* [Action item]:
Look below for the line containing "Note that CXXRTL"; from there, print each line exactly up to and including the line containing "- External controller", and stop.

────────────────

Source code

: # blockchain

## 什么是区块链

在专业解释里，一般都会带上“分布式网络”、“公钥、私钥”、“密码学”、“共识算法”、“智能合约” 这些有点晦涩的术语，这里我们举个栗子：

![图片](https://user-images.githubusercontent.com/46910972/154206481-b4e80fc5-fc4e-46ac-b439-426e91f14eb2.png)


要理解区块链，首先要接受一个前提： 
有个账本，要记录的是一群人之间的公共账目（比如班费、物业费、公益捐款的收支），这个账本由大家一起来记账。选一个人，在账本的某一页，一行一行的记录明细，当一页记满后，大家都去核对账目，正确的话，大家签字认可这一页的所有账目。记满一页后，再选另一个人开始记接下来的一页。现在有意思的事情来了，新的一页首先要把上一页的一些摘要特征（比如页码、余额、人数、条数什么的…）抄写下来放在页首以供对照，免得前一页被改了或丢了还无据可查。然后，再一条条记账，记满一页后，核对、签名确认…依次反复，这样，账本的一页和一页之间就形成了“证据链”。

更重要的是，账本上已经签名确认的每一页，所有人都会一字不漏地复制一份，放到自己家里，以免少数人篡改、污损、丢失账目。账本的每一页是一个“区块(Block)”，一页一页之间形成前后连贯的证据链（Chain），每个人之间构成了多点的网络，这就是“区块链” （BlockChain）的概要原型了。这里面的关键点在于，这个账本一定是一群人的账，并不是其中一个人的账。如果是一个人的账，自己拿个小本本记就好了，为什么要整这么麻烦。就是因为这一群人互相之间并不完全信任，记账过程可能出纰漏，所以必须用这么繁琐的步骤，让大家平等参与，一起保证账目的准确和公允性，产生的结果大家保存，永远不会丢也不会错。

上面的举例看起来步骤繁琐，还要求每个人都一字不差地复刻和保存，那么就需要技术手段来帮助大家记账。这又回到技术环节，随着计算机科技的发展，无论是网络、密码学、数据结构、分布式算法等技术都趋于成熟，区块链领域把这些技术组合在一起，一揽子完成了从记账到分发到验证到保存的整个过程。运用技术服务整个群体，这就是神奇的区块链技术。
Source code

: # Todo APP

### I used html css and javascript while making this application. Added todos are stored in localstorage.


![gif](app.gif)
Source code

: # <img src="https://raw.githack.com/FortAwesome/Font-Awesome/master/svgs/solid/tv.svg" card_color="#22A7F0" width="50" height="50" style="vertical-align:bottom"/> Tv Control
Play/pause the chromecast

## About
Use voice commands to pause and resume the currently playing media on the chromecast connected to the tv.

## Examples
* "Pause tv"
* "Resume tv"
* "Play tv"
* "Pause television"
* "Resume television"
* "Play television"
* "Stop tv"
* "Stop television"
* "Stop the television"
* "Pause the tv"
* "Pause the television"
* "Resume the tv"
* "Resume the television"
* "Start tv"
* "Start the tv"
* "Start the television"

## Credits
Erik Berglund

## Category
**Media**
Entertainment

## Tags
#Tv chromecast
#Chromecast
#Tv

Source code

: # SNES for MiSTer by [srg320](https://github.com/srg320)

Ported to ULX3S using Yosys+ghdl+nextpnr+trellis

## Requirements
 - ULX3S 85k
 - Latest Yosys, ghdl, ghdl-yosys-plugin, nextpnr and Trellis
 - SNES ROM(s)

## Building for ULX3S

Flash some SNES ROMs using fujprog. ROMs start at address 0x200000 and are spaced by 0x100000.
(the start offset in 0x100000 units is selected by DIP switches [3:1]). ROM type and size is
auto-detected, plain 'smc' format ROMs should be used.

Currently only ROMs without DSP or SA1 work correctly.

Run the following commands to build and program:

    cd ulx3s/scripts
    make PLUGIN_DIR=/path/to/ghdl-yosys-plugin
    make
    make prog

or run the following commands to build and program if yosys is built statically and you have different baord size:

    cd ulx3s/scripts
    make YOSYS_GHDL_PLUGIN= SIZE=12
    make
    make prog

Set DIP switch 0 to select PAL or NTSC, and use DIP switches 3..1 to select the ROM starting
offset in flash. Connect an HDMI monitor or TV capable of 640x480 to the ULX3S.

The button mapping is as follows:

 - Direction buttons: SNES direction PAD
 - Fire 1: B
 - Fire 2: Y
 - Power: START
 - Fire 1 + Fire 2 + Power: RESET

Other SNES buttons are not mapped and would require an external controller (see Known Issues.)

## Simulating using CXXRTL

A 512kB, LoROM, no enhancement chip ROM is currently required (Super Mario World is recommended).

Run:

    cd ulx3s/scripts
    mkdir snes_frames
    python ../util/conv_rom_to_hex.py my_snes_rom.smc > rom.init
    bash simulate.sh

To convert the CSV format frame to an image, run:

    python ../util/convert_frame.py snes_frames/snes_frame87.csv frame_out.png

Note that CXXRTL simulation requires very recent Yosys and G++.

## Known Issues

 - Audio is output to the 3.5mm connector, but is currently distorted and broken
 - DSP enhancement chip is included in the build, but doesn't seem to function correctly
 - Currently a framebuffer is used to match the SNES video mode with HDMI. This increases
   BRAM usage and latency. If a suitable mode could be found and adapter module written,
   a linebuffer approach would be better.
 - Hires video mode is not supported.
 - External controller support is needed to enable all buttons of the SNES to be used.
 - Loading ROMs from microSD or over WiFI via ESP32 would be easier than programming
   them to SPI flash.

────────────────

* [Solved problem]:
Note that CXXRTL simulation requires very recent Yosys and G++.

## Known Issues

 - Audio is output to the 3.5mm connector, but is currently distorted and broken
 - DSP enhancement chip is included in the build, but doesn't seem to function correctly
 - Currently a framebuffer is used to match the SNES video mode with HDMI. This increases
   BRAM usage and latency. If a suitable mode could be found and adapter module written,
   a linebuffer approach would be better.
 - Hires video mode is not supported.
 - External controller support is needed to enable all buttons of the SNES to be used.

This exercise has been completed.